A team of Kent Law students has secured a top ten finish in the 10th LAWASIA International Moot Competition 2015 held in Australia, coming sixth out of 19 teams.
Final year Law LLB students Orestis Anastasiades, Elena Savvidou and Lizzie Virgo were the only team from Europe represented in the competition hosted this year by The College of Law in Sydney. The other 18 teams were drawn from institutions across the southern hemisphere, including from Malaysia, Hong Kong, Thailand, China, Japan, Indian, Nepal, Pakistan, Singapore, Brazil, Kenya and Australia.
This year’s moot problem centred on international law and involved a dispute over an ancient stone statue on display in a museum in Malaysia and which the Government of Nepal requested be returned. All parties agreed to resolve the issue under the Kuala Lumpur Regional Centre for Arbitration i-Arbitration Rules.
Kent Law School Director of Mooting Per Laleng said: ‘This is an impressive performance given that they were mooting in Art Law comprising a heady mix of international public and private law, Nepalese law & Australian law!’
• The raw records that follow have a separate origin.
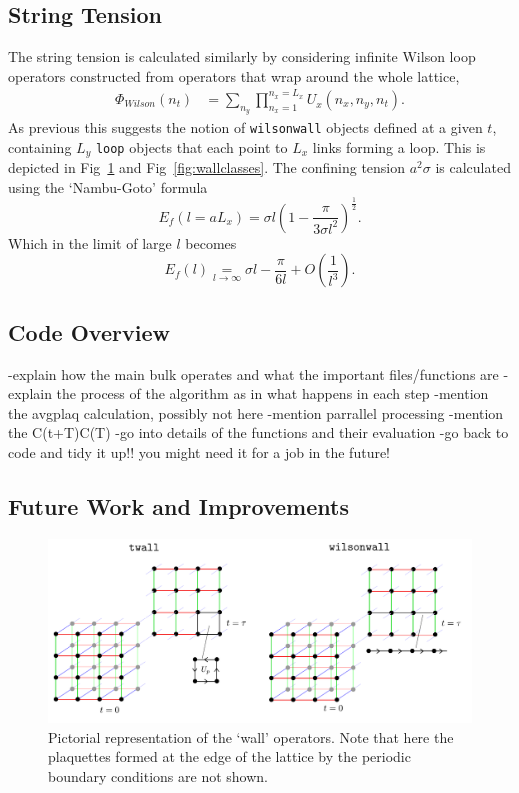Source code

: \documentclass[12pt]{article}
\begin{document}
\subsection{String Tension}
The string tension is calculated similarly by considering infinite Wilson loop operators constructed from operators that wrap around the whole lattice,
\begin{align}
    \Phi_{Wilson}(n_t) &= \sum_{n_y} \prod_{n_x=1}^{n_x=L_x} U_{\hat{x}}(n_x,n_y,n_t).
\end{align}
As previous this suggests the notion of \texttt{wilsonwall} objects defined at a given $t$, containing $L_y$ \texttt{loop} objects that each point to $L_x$ links forming a loop. This is depicted in Fig~\ref{fig:phiops} and Fig~\ref{fig:wallclasses}. The confining tension $a^2\sigma$ is calculated using the `Nambu-Goto' formula
\begin{equation}
    E_f(l = aL_x) = \sigma l\left( 1 - \frac{\pi}{3\sigma l^2} \right)^{\frac{1}{2}}.
\end{equation}
Which in the limit of large $l$ becomes
\begin{equation}
    E_f(l) \underset{l \rightarrow \infty}{=} \sigma l - \frac{\pi}{6l} + O\left(\frac{1}{l^3}\right).
    \label{eg:ng}
\end{equation}

\subsection{Code Overview}
-explain how the main bulk operates and what the important files/functions are
-explain the process of the algorithm as in what happens in each step
-mention the avgplaq calculation, possibly not here
-mention parrallel processing
-mention the C(t+T)C(T)
-go into details of the functions and their evaluation
-go back to code and tidy it up!! you might need it for a job in the future!

\subsection{Future Work and Improvements}


\begin{figure}
\centering
\includegraphics[width=\linewidth]{wallops.pdf}
\caption{\label{fig:phiops} Pictorial representation of the `wall' operators. Note that here the plaquettes formed at the edge of the lattice by the periodic boundary conditions are not shown.}
\end{figure}
\end{document}

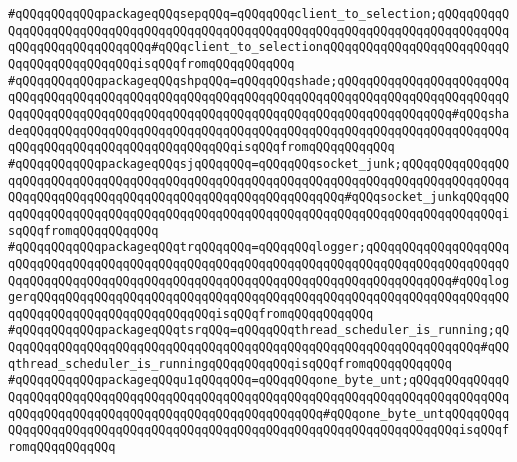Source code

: \verb|#qQQqqQQqqQQqpackageqQQqsepqQQq=qQQqqQQqclient_to_selection;qQQqqQQqqQQqqQQqqQQqqQQqqQQqqQQqqQQqqQQqqQQqqQQqqQQqqQQqqQQqqQQqqQQqqQQqqQQqqQQqqQQqqQQqqQQqqQQqqQQq#qQQqclient_to_selectionqQQqqQQqqQQqqQQqqQQqqQQqqQQqqQQqqQQqqQQqqQQqisqQQqfromqQQqqQQqqQQq|\newline
\verb|#qQQqqQQqqQQqpackageqQQqshpqQQq=qQQqqQQqshade;qQQqqQQqqQQqqQQqqQQqqQQqqQQqqQQqqQQqqQQqqQQqqQQqqQQqqQQqqQQqqQQqqQQqqQQqqQQqqQQqqQQqqQQqqQQqqQQqqQQqqQQqqQQqqQQqqQQqqQQqqQQqqQQqqQQqqQQqqQQqqQQqqQQqqQQqqQQq#qQQqshadeqQQqqQQqqQQqqQQqqQQqqQQqqQQqqQQqqQQqqQQqqQQqqQQqqQQqqQQqqQQqqQQqqQQqqQQqqQQqqQQqqQQqqQQqqQQqqQQqqQQqisqQQqfromqQQqqQQqqQQq|\newline
\verb|#qQQqqQQqqQQqpackageqQQqsjqQQqqQQq=qQQqqQQqsocket_junk;qQQqqQQqqQQqqQQqqQQqqQQqqQQqqQQqqQQqqQQqqQQqqQQqqQQqqQQqqQQqqQQqqQQqqQQqqQQqqQQqqQQqqQQqqQQqqQQqqQQqqQQqqQQqqQQqqQQqqQQqqQQqqQQqqQQq#qQQqsocket_junkqQQqqQQqqQQqqQQqqQQqqQQqqQQqqQQqqQQqqQQqqQQqqQQqqQQqqQQqqQQqqQQqqQQqqQQqqQQqisqQQqfromqQQqqQQqqQQq|\newline
\verb|#qQQqqQQqqQQqpackageqQQqtrqQQqqQQq=qQQqqQQqlogger;qQQqqQQqqQQqqQQqqQQqqQQqqQQqqQQqqQQqqQQqqQQqqQQqqQQqqQQqqQQqqQQqqQQqqQQqqQQqqQQqqQQqqQQqqQQqqQQqqQQqqQQqqQQqqQQqqQQqqQQqqQQqqQQqqQQqqQQqqQQqqQQqqQQqqQQq#qQQqloggerqQQqqQQqqQQqqQQqqQQqqQQqqQQqqQQqqQQqqQQqqQQqqQQqqQQqqQQqqQQqqQQqqQQqqQQqqQQqqQQqqQQqqQQqqQQqqQQqisqQQqfromqQQqqQQqqQQq|\newline
\verb|#qQQqqQQqqQQqpackageqQQqtsrqQQq=qQQqqQQqthread_scheduler_is_running;qQQqqQQqqQQqqQQqqQQqqQQqqQQqqQQqqQQqqQQqqQQqqQQqqQQqqQQqqQQqqQQqqQQq#qQQqthread_scheduler_is_runningqQQqqQQqqQQqisqQQqfromqQQqqQQqqQQq|\newline
\verb|#qQQqqQQqqQQqpackageqQQqu1qQQqqQQq=qQQqqQQqone_byte_unt;qQQqqQQqqQQqqQQqqQQqqQQqqQQqqQQqqQQqqQQqqQQqqQQqqQQqqQQqqQQqqQQqqQQqqQQqqQQqqQQqqQQqqQQqqQQqqQQqqQQqqQQqqQQqqQQqqQQqqQQqqQQqqQQq#qQQqone_byte_untqQQqqQQqqQQqqQQqqQQqqQQqqQQqqQQqqQQqqQQqqQQqqQQqqQQqqQQqqQQqqQQqqQQqqQQqisqQQqfromqQQqqQQqqQQq|\newline
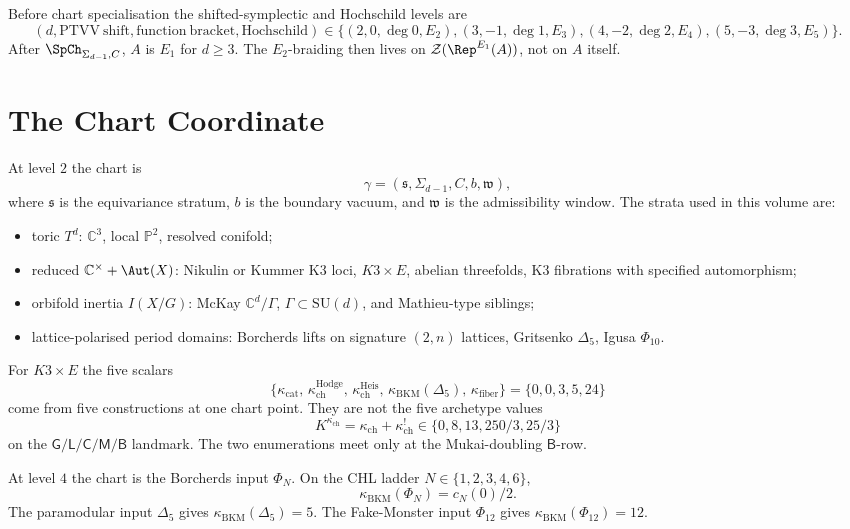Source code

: Before chart specialisation the shifted-symplectic and Hochschild
levels are
\[
(d,\mathrm{PTVV\ shift},\mathrm{function\ bracket},\mathrm{Hochschild})
\in\{(2,0,\deg 0,E_2),(3,-1,\deg 1,E_3),(4,-2,\deg 2,E_4),(5,-3,\deg 3,E_5)\}.
\]
After \(\SpCh_{\Sigma_{d-1},C}\), \(A\) is \(E_1\) for \(d\geq3\).
The \(E_2\)-braiding then lives on \(\mathcal Z(\Rep^{E_1}(A))\), not
on \(A\) itself.

\section{The Chart Coordinate}
\label{sec:tas-horizontal}

At level \(2\) the chart is
\[
\gamma=(\mathfrak s,\Sigma_{d-1},C,b,\mathfrak w),
\]
where \(\mathfrak s\) is the equivariance stratum, \(b\) is the boundary
vacuum, and \(\mathfrak w\) is the admissibility window.  The strata used
in this volume are:
\begin{itemize}[nosep]
\item toric \(T^d\): \(\mathbb C^3\), local \(\mathbb P^2\), resolved
  conifold;
\item reduced \(\mathbb C^\times+\Aut(X)\): Nikulin or Kummer K3 loci,
  \(K3\times E\), abelian threefolds, K3 fibrations with specified
  automorphism;
\item orbifold inertia \(I(X/G)\): McKay \(\mathbb C^d/\Gamma\),
  \(\Gamma\subset\mathrm{SU}(d)\), and Mathieu-type siblings;
\item lattice-polarised period domains: Borcherds lifts on
  signature \((2,n)\) lattices, Gritsenko \(\Delta_5\), Igusa
  \(\Phi_{10}\).
\end{itemize}

For \(K3\times E\) the five scalars
\[
\bigl\{\kappa_{\mathrm{cat}},\,
\kappa_{\mathrm{ch}}^{\mathrm{Hodge}},\,
\kappa_{\mathrm{ch}}^{\mathrm{Heis}},\,
\kappa_{\mathrm{BKM}}(\Delta_5),\,
\kappa_{\mathrm{fiber}}\bigr\}
=\{0,0,3,5,24\}
\]
come from five constructions at one chart point.  They are not the five
archetype values
\[
K^{\kappa_{\mathrm{ch}}}
=\kappa_{\mathrm{ch}}+\kappa_{\mathrm{ch}}^!
\in\{0,8,13,250/3,25/3\}
\]
on the \(\mathsf G/\mathsf L/\mathsf C/\mathsf M/\mathsf B\) landmark.
The two enumerations meet only at the Mukai-doubling
\(\mathsf B\)-row.

At level \(4\) the chart is the Borcherds input \(\Phi_N\).  On the CHL
ladder \(N\in\{1,2,3,4,6\}\),
\[
\kappa_{\mathrm{BKM}}(\Phi_N)=c_N(0)/2 .
\]
The paramodular input \(\Delta_5\) gives
\(\kappa_{\mathrm{BKM}}(\Delta_5)=5\).  The Fake-Monster input
\(\Phi_{12}\) gives \(\kappa_{\mathrm{BKM}}(\Phi_{12})=12\).

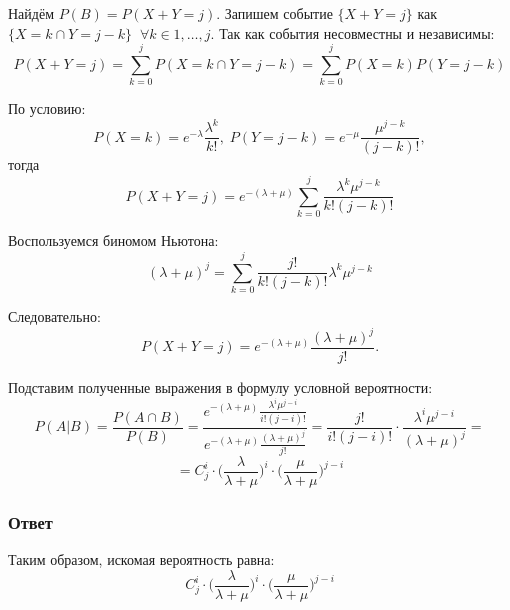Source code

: \documentclass[a4paper,14pt]{extarticle}
\begin{document}
            Найдём \(P(B) = P(X + Y = j) \). Запишем событие \(\{X + Y = j\}\) как \(\{X = k \cap Y = j-k\} \;\; \forall k \in {1, \dots, j}\). Так как события несовместны и независимы:
            \[ P(X + Y = j) = \sum_{k=0}^{j} P(X = k \cap Y = j-k) = \sum_{k=0}^{j}P(X = k) P(Y = j - k)\]
            
            По условию:
            \[P(X = k) = e^{-\lambda} \frac{\lambda^k}{k!}, \; P(Y = j - k) = e^{-\mu} \frac{\mu^{j-k}}{(j-k)!}, \]
            тогда
            \[ P(X + Y = j) = e^{-(\lambda + \mu)} \sum_{k=0}^{j} \frac{\lambda^k \mu^{j-k}}{k!(j-k)!} \]
            
            Воспользуемся биномом Ньютона: \[(\lambda + \mu)^j = \sum_{k=0}^{j} \frac{j!}{k!(j-k)!} \lambda^k \mu^{j-k}\]
            
            Следовательно:
            \[P(X+Y=j) = e^{-(\lambda + \mu)} \frac{(\lambda+\mu)^j}{j!}.\]
            
            Подставим полученные выражения в формулу условной вероятности:
            \[P(A|B) = \frac{P( A \cap B)}{P(B)} = \frac{e^{-(\lambda + \mu)} \frac{\lambda^i \mu^{j-i}}{i!(j-i)!}}{e^{-(\lambda + \mu)} \frac{(\lambda+\mu)^j}{j!}} = \frac{j!}{i!(j-i)!} \cdot \frac{\lambda^i \mu^{j-i}}{(\lambda+\mu)^j} =\]
            \[ = C_j^i \cdot \big(\frac{\lambda}{\lambda+\mu}\big)^i \cdot \big(\frac{\mu}{\lambda+\mu}\big)^{j-i}\]
            
            \subsubsection*{Ответ}
                
                Таким образом, искомая вероятность равна:
                \[
                    \boxed{C_j^i \cdot \big(\frac{\lambda}{\lambda+\mu}\big)^i \cdot \big(\frac{\mu}{\lambda+\mu}\big)^{j-i}}
                \]
\end{document}
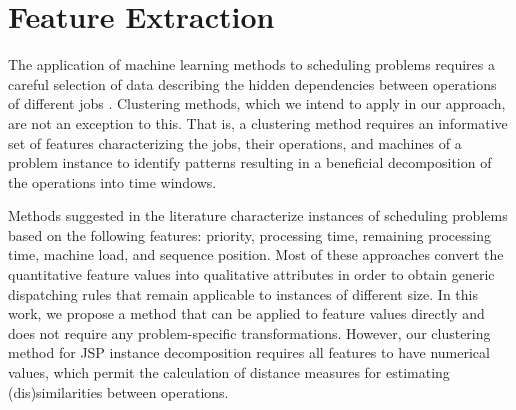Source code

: \documentclass[runningheads]{llncs}
\begin{document}
\section{Feature Extraction}
\label{sec:features}
The application of machine learning methods to scheduling problems requires a careful selection of data describing the hidden dependencies between operations of different jobs \cite{ismail2012production,nasiri2019data}. Clustering methods, which we intend to apply in our approach, are not an exception to this. That is, a clustering method requires an informative set of features characterizing the jobs, their operations, and machines of a problem instance to identify patterns resulting in a beneficial decomposition of the operations into time windows. 

Methods suggested in the literature \cite{koonce2000using, harrath2002genetic, shahzad2010discovering, ismail2012production, adibi2014clustering, nasiri2019data} characterize instances of scheduling problems based on the following features: priority, processing time, remaining processing time, machine load, and sequence position. 
Most of these approaches convert the quantitative feature values %
into qualitative attributes in order to obtain generic dispatching rules
that remain applicable to instances of different size.
In this work, we propose a method that can be applied to feature values directly and does not require any problem-specific transformations. However, our clustering method for JSP instance decomposition requires all features to have numerical values, which permit the calculation of distance measures for estimating (dis)similarities between operations.
\end{document}
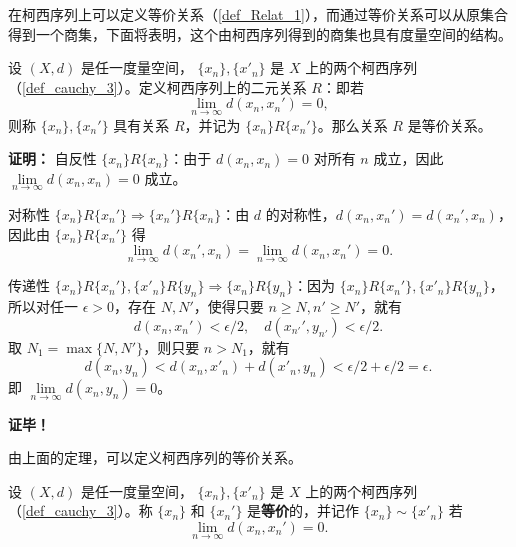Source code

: 
在柯西序列上可以定义等价关系（\autoref{def_Relat_1}），而通过等价关系可以从原集合得到一个商集，下面将表明，这个由柯西序列得到的商集也具有度量空间的结构。

\begin{theorem}{}
设 $(X,d)$ 是任一度量空间， $\{x_n\},\{x'_n\}$ 是 $X$ 上的两个柯西序列（\autoref{def_cauchy_3}）。定义柯西序列上的二元关系 $R$：即若
\begin{equation}
\lim_{n\rightarrow\infty}d(x_n,x_n')=0,~
\end{equation}
则称 $\{x_n\},\{x_n'\}$ 具有关系 $R$，并记为 $\{x_n\}R\{x_n'\}$。那么关系 $R$ 是等价关系。
\end{theorem}
\textbf{证明：}
自反性 $\{x_n\}R\{x_n\}$：由于 $d(x_n,x_n)=0$ 对所有 $n$ 成立，因此 $\lim\limits_{n\rightarrow\infty}d(x_n,x_n)=0$ 成立。

对称性 $\{x_n\}R\{x_n'\}\Rightarrow\{x_n'\}R\{x_n\}$：由 $d$ 的对称性，$d(x_n,x_n')=d(x_n',x_n)$，因此由 $\{x_n\}R\{x_n'\}$ 得 
\begin{equation}
\lim_{n\rightarrow\infty}d(x_n',x_n)=\lim_{n\rightarrow\infty}d(x_n,x_n')=0.~
\end{equation}

传递性 $\{x_n\}R\{x_n'\},\{x'_n\}R\{y_n\}\Rightarrow\{x_n\}R\{y_n\}$：因为 $\{x_n\}R\{x_n'\},\{x'_n\}R\{y_n\}$，所以对任一 $\epsilon>0$，存在 $N,N'$，使得只要 $n\geq N,n'\geq N'$，就有
\begin{equation}
d(x_n,x_n')<\epsilon/2,\quad d(x_{n'}',y_{n'})<\epsilon/2.~
\end{equation}
取 $N_1=\max\{N,N'\}$，则只要 $n>N_1$，就有
\begin{equation}
d(x_n,y_n)<d(x_n,x'_n)+d(x'_n,y_n)<\epsilon/2+\epsilon/2=\epsilon.~
\end{equation}
即 $\lim\limits_{n\rightarrow\infty}d(x_n,y_n)=0$。

\textbf{证毕！}

由上面的定理，可以定义柯西序列的等价关系。
\begin{definition}{}
设 $(X,d)$ 是任一度量空间， $\{x_n\},\{x'_n\}$ 是 $X$ 上的两个柯西序列（\autoref{def_cauchy_3}）。称 $\{x_n\}$ 和 $\{x_n'\}$ 是\textbf{等价}的，并记作 $\{x_n\}\sim\{x'_n\}$ 若
\begin{equation}
\lim_{n\rightarrow\infty}d(x_n,x_n')=0.~
\end{equation}
\end{definition}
Orestis, Elena and Lizzie flew out to Australia last week, accompanied by the School’s Deputy Director of Mooting Joe Thompson, to compete in the international rounds of the annual moot organised by LAWASIA. LAWASIA is an international organisation of lawyers’ associations, individual lawyers, judges and legal academics in the Asia Pacific region; the chair of its Moot Standing Committee is Kent alumnus Raphael Tay, now a partner at Chooi & Company in Kualar Lumpur.
Kent Law School runs an intensive and wide-ranging mooting programme; in recent years the Law School has entered teams in the OUP/BPP Moot, the English Speaking Union Moot, the Jessup International Law Moot, the Oxford French Law Moot, and the UK Student Law Association Moot.